● **Your goal**
For each record, copy the text exactly and omit any picture it holds.

● **Material to process**

-.-.-

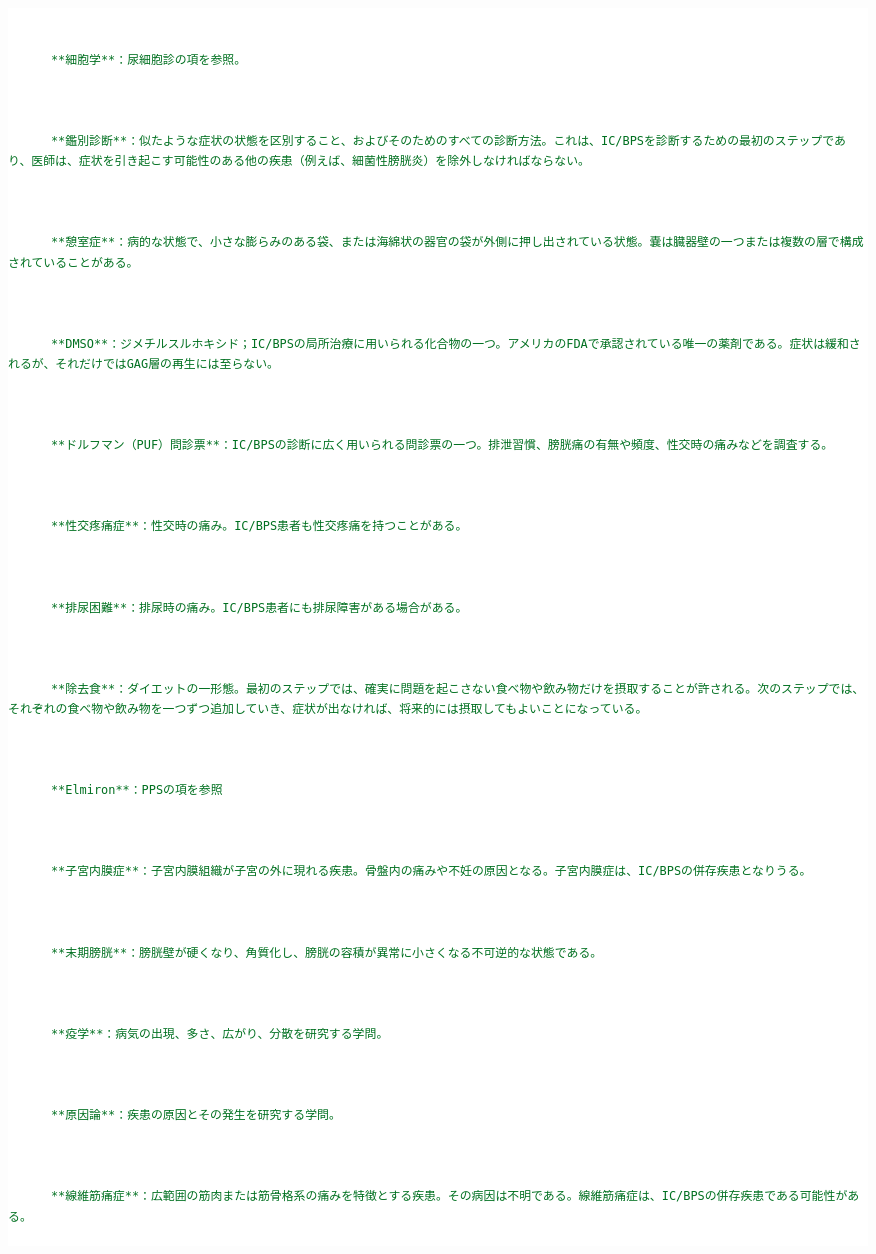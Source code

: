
 ```yaml


      **細胞学**：尿細胞診の項を参照。



      **鑑別診断**：似たような症状の状態を区別すること、およびそのためのすべての診断方法。これは、IC/BPSを診断するための最初のステップであり、医師は、症状を引き起こす可能性のある他の疾患（例えば、細菌性膀胱炎）を除外しなければならない。



      **憩室症**：病的な状態で、小さな膨らみのある袋、または海綿状の器官の袋が外側に押し出されている状態。嚢は臓器壁の一つまたは複数の層で構成されていることがある。



      **DMSO**：ジメチルスルホキシド；IC/BPSの局所治療に用いられる化合物の一つ。アメリカのFDAで承認されている唯一の薬剤である。症状は緩和されるが、それだけではGAG層の再生には至らない。



      **ドルフマン（PUF）問診票**：IC/BPSの診断に広く用いられる問診票の一つ。排泄習慣、膀胱痛の有無や頻度、性交時の痛みなどを調査する。



      **性交疼痛症**：性交時の痛み。IC/BPS患者も性交疼痛を持つことがある。



      **排尿困難**：排尿時の痛み。IC/BPS患者にも排尿障害がある場合がある。



      **除去食**：ダイエットの一形態。最初のステップでは、確実に問題を起こさない食べ物や飲み物だけを摂取することが許される。次のステップでは、それぞれの食べ物や飲み物を一つずつ追加していき、症状が出なければ、将来的には摂取してもよいことになっている。



      **Elmiron**：PPSの項を参照



      **子宮内膜症**：子宮内膜組織が子宮の外に現れる疾患。骨盤内の痛みや不妊の原因となる。子宮内膜症は、IC/BPSの併存疾患となりうる。



      **末期膀胱**：膀胱壁が硬くなり、角質化し、膀胱の容積が異常に小さくなる不可逆的な状態である。



      **疫学**：病気の出現、多さ、広がり、分散を研究する学問。



      **原因論**：疾患の原因とその発生を研究する学問。



      **線維筋痛症**：広範囲の筋肉または筋骨格系の痛みを特徴とする疾患。その病因は不明である。線維筋痛症は、IC/BPSの併存疾患である可能性がある。



```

-.-.-

● **Worked solution**
Source code

:
 ```yaml


      **細胞学**：尿細胞診の項を参照。



      **鑑別診断**：似たような症状の状態を区別すること、およびそのためのすべての診断方法。これは、IC/BPSを診断するための最初のステップであり、医師は、症状を引き起こす可能性のある他の疾患（例えば、細菌性膀胱炎）を除外しなければならない。



      **憩室症**：病的な状態で、小さな膨らみのある袋、または海綿状の器官の袋が外側に押し出されている状態。嚢は臓器壁の一つまたは複数の層で構成されていることがある。



      **DMSO**：ジメチルスルホキシド；IC/BPSの局所治療に用いられる化合物の一つ。アメリカのFDAで承認されている唯一の薬剤である。症状は緩和されるが、それだけではGAG層の再生には至らない。



      **ドルフマン（PUF）問診票**：IC/BPSの診断に広く用いられる問診票の一つ。排泄習慣、膀胱痛の有無や頻度、性交時の痛みなどを調査する。



      **性交疼痛症**：性交時の痛み。IC/BPS患者も性交疼痛を持つことがある。



      **排尿困難**：排尿時の痛み。IC/BPS患者にも排尿障害がある場合がある。



      **除去食**：ダイエットの一形態。最初のステップでは、確実に問題を起こさない食べ物や飲み物だけを摂取することが許される。次のステップでは、それぞれの食べ物や飲み物を一つずつ追加していき、症状が出なければ、将来的には摂取してもよいことになっている。



      **Elmiron**：PPSの項を参照



      **子宮内膜症**：子宮内膜組織が子宮の外に現れる疾患。骨盤内の痛みや不妊の原因となる。子宮内膜症は、IC/BPSの併存疾患となりうる。



      **末期膀胱**：膀胱壁が硬くなり、角質化し、膀胱の容積が異常に小さくなる不可逆的な状態である。



      **疫学**：病気の出現、多さ、広がり、分散を研究する学問。



      **原因論**：疾患の原因とその発生を研究する学問。



      **線維筋痛症**：広範囲の筋肉または筋骨格系の痛みを特徴とする疾患。その病因は不明である。線維筋痛症は、IC/BPSの併存疾患である可能性がある。



```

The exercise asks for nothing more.